Yurtbank'ın sahibi Ali Balkaner polis tarafından günlerce arandı
ama bir türlü bulunamadı. Sonra derken, Balkaner Hürriyet
gazetesinin binasına girerken görüldü. Balkaner arandığı sırada
'ropörtaj' yapmak amacıyla oraya gidiyordum diyordu. Ama bu
mantıksız gerekçe başka şeyleri düşündürmeye başladı.
İşte, Yeni Şafak gazetesi Taha Kıvanç, köşesinde bu durumu
irdeliyor.
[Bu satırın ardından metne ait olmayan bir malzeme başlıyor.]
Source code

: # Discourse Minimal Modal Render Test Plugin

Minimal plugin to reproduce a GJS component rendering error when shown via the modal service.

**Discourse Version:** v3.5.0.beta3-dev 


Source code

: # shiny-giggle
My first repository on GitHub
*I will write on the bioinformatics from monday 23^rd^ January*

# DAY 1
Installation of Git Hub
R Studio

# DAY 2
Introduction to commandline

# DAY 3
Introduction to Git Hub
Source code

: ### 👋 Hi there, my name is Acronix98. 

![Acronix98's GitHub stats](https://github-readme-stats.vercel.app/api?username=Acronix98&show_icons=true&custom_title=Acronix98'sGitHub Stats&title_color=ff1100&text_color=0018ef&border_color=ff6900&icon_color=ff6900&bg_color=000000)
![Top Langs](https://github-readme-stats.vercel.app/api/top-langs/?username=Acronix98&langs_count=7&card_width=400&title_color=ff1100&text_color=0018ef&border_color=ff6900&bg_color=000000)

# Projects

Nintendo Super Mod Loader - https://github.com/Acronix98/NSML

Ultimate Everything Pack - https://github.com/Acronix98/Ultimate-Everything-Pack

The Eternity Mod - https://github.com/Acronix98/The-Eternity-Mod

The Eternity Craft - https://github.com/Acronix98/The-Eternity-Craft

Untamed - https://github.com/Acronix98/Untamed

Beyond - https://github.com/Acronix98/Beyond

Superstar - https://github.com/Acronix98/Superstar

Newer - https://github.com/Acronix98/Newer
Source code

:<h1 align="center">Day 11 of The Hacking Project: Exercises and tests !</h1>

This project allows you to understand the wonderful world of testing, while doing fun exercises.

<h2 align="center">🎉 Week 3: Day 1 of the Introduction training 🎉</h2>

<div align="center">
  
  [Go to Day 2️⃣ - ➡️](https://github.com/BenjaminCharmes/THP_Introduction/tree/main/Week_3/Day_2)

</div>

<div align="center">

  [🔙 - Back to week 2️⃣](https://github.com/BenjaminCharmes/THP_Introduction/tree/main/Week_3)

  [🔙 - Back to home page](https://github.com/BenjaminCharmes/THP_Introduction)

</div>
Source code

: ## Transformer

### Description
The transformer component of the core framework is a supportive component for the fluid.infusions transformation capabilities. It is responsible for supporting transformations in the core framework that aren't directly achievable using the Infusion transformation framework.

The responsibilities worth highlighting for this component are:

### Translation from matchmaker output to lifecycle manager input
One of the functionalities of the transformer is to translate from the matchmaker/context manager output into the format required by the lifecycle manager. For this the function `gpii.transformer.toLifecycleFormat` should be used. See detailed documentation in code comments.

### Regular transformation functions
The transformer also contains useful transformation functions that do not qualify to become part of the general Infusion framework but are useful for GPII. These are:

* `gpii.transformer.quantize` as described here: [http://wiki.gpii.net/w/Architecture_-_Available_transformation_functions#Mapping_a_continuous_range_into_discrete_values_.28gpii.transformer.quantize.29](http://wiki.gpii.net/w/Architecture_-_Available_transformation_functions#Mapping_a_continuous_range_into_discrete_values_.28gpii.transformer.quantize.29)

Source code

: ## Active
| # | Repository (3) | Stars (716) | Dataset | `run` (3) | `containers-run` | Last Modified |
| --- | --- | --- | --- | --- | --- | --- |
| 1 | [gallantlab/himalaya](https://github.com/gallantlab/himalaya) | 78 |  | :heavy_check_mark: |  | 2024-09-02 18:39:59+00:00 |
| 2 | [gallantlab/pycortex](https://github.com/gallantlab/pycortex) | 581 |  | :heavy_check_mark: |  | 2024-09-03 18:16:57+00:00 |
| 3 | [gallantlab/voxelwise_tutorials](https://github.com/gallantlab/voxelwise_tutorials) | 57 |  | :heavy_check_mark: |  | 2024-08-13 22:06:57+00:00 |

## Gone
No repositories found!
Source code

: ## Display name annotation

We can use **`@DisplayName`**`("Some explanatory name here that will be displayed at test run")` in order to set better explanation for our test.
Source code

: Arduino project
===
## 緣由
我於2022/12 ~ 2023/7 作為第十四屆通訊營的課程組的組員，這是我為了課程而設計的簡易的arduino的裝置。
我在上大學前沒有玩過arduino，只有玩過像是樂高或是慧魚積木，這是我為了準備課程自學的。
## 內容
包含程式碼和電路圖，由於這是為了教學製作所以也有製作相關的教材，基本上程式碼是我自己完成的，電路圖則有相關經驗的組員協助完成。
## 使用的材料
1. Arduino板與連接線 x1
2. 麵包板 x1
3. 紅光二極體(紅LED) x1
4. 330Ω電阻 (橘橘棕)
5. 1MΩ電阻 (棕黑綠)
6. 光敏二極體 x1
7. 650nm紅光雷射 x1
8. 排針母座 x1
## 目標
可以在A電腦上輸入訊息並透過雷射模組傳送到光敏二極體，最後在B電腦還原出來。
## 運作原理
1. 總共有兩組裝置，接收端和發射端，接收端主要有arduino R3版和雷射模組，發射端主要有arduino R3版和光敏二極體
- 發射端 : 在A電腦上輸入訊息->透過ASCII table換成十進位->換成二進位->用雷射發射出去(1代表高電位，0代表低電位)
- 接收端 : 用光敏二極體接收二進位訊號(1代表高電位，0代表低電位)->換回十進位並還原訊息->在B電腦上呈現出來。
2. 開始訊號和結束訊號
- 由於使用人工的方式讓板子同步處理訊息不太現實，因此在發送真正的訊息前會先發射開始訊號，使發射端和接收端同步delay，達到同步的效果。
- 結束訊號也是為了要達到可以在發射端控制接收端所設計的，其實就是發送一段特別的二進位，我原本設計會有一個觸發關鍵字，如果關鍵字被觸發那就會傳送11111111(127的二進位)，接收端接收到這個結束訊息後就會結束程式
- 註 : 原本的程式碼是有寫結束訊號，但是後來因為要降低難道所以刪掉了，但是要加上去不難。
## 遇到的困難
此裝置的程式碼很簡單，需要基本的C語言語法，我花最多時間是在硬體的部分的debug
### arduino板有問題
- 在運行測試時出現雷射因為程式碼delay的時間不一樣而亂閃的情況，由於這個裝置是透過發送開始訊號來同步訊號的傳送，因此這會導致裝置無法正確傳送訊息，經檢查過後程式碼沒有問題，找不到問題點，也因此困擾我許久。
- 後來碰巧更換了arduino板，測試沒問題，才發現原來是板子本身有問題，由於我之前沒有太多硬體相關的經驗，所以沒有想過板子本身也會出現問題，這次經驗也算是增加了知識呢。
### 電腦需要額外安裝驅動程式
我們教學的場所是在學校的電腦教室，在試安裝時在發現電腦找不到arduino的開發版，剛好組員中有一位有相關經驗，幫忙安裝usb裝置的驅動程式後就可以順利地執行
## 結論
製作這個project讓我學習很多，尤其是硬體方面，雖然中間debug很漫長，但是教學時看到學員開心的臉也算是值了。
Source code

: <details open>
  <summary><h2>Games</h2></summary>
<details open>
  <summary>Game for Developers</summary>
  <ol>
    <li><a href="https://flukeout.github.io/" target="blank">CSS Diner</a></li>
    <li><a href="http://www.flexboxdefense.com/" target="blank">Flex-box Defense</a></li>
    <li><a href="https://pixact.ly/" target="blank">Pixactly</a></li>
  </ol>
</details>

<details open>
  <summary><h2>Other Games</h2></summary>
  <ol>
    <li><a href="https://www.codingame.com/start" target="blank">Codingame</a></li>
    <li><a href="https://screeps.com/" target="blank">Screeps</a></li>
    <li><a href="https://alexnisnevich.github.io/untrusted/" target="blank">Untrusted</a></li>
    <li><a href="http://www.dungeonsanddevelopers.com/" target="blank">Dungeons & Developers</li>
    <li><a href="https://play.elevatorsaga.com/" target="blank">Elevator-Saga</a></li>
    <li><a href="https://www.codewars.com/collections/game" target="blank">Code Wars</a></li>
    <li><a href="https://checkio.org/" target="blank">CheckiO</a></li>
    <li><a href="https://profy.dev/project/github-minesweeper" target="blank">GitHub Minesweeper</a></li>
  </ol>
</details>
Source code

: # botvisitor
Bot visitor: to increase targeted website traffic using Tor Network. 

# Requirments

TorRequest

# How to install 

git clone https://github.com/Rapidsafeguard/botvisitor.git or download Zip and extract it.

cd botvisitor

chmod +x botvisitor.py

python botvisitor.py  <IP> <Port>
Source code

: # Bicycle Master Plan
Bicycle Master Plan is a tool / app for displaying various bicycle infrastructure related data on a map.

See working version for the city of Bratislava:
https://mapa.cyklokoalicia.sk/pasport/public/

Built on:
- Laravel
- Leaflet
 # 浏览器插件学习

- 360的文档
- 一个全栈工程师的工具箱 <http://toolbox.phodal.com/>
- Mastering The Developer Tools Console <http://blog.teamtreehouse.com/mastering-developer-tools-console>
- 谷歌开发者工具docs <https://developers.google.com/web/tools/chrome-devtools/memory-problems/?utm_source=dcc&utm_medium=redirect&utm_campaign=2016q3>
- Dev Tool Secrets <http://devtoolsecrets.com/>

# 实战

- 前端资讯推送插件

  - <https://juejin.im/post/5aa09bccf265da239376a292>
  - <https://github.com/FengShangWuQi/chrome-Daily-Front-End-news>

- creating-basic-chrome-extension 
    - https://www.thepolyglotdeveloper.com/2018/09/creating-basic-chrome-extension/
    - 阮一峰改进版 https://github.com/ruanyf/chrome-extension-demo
Kıvanç, Balkaner'in Hürriyet gazetesinin binasına
girdiği sırada Aydın Doğan'ın orada olup olmadığını sorguluyor.
Kıvanç, buna benzer birçok düşünceyi ortaya atıp olayı
derinlemesine şöyle alıyor:
Yurtbank'ın 35 yıla mahkum patronu Ali Balkaner Hürriyet gazetesine
girerken yakalandığında Aydın Doğan binada mıydı? Orada idiyse,
tepeden aşağılara doğru bakarken neler hissetmiştir?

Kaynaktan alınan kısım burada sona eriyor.